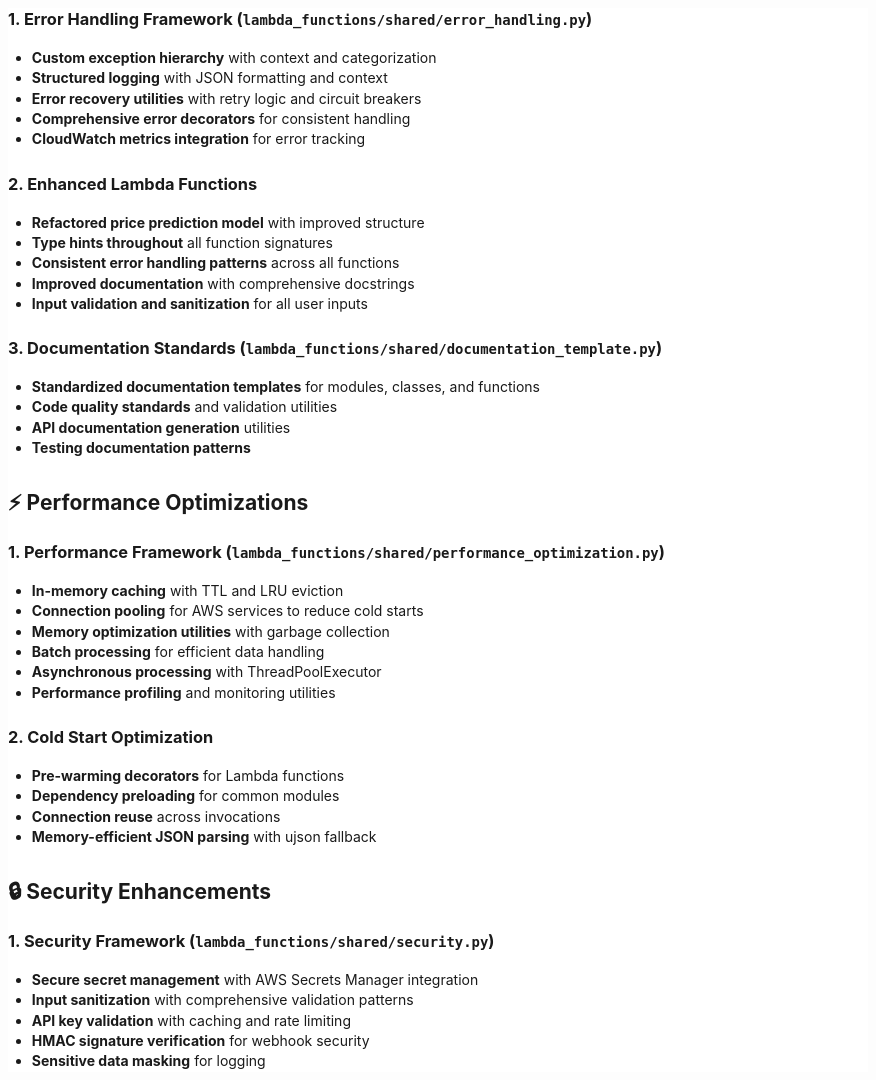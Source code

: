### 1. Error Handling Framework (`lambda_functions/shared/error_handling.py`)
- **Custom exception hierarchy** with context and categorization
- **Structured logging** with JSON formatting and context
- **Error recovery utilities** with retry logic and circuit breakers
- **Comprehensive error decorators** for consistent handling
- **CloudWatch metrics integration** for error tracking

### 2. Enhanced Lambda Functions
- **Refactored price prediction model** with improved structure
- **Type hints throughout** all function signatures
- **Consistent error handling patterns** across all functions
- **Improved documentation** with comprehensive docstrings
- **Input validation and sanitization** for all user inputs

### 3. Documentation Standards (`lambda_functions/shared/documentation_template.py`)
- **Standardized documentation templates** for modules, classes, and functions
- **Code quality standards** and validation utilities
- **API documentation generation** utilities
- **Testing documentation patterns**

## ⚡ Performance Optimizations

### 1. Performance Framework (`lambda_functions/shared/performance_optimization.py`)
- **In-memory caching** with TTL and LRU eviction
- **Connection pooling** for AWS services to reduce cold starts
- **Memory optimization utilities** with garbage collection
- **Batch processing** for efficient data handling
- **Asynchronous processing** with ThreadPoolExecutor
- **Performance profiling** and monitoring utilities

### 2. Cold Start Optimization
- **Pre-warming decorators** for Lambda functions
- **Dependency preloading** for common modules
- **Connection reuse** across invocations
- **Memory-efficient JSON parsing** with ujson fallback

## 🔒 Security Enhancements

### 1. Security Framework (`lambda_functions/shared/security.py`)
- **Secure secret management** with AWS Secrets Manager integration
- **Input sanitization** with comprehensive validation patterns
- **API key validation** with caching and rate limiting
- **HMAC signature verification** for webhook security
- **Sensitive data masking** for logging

________________________

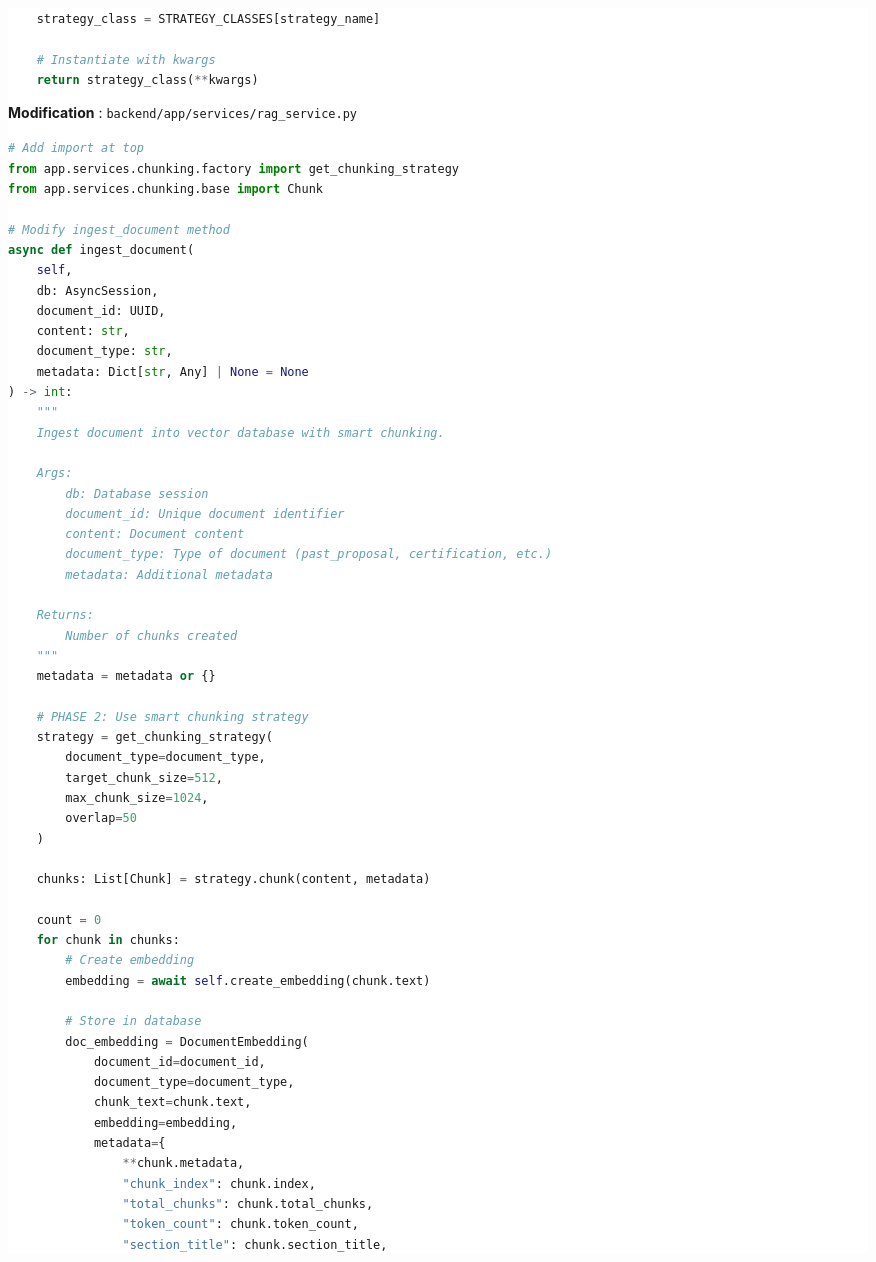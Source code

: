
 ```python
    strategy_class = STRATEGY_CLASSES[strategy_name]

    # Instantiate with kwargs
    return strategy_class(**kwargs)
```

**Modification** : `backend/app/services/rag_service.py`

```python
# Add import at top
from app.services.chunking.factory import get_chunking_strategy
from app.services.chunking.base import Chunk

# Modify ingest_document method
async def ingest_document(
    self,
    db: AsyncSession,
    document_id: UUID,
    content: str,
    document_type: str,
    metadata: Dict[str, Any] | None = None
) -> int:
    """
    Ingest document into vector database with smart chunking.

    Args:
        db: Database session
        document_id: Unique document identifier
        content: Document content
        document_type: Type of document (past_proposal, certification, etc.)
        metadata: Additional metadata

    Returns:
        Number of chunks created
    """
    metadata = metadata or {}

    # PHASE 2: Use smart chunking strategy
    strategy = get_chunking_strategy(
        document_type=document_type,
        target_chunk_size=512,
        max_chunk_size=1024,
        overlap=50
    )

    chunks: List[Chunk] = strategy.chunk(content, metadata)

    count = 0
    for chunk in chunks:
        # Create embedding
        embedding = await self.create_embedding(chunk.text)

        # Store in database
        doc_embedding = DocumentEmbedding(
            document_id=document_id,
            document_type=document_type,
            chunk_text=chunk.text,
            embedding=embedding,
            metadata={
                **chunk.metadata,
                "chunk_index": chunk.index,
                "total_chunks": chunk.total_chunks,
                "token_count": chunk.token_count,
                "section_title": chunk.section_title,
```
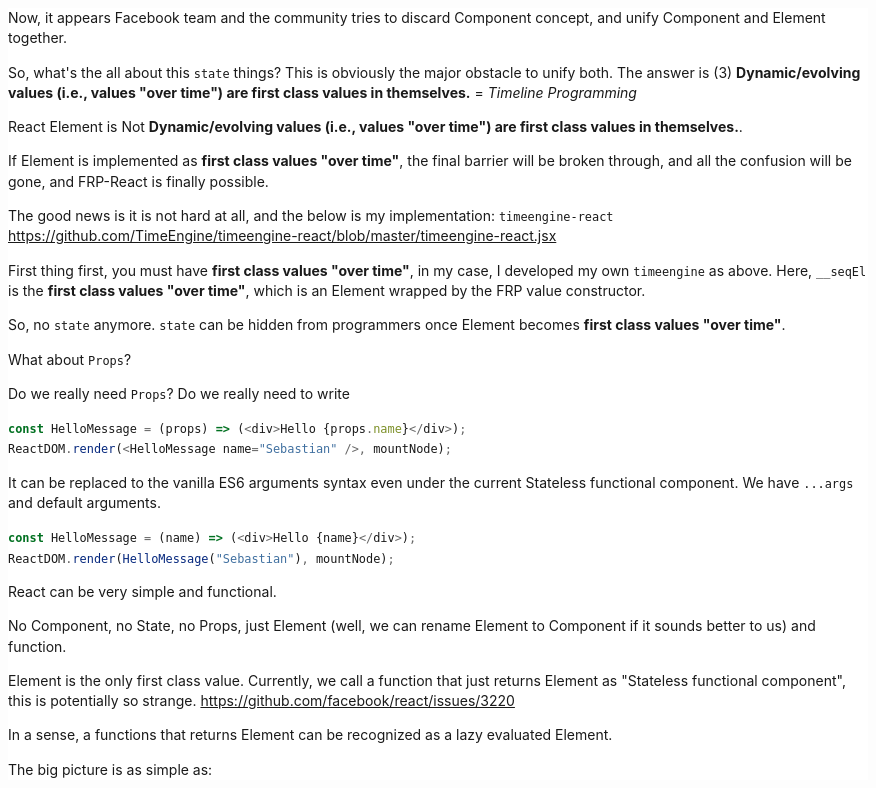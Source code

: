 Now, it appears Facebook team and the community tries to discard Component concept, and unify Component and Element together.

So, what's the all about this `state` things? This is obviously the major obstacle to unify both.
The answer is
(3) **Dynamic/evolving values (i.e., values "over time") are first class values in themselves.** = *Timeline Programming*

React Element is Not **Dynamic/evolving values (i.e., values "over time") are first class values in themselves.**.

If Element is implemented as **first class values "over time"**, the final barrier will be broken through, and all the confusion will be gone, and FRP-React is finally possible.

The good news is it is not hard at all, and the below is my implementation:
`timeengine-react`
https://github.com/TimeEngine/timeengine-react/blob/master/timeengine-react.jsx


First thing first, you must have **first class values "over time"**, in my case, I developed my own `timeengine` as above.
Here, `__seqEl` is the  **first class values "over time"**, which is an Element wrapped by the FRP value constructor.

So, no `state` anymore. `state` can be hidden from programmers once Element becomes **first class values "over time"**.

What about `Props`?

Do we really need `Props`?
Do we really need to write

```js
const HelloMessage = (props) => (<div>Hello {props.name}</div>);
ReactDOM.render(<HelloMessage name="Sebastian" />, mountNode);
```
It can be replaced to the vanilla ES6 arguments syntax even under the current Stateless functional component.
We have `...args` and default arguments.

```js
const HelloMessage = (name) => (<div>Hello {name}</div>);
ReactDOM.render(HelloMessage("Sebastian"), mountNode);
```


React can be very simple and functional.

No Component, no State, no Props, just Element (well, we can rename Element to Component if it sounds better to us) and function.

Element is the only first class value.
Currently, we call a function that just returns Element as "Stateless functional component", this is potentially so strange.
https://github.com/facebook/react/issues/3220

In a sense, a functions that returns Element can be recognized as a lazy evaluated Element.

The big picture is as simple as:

________________________

Identify each line in the records above containing the word "integration"; copy those lines.

- **CloudWatch metrics integration** for error tracking
- **Secure secret management** with AWS Secrets Manager integration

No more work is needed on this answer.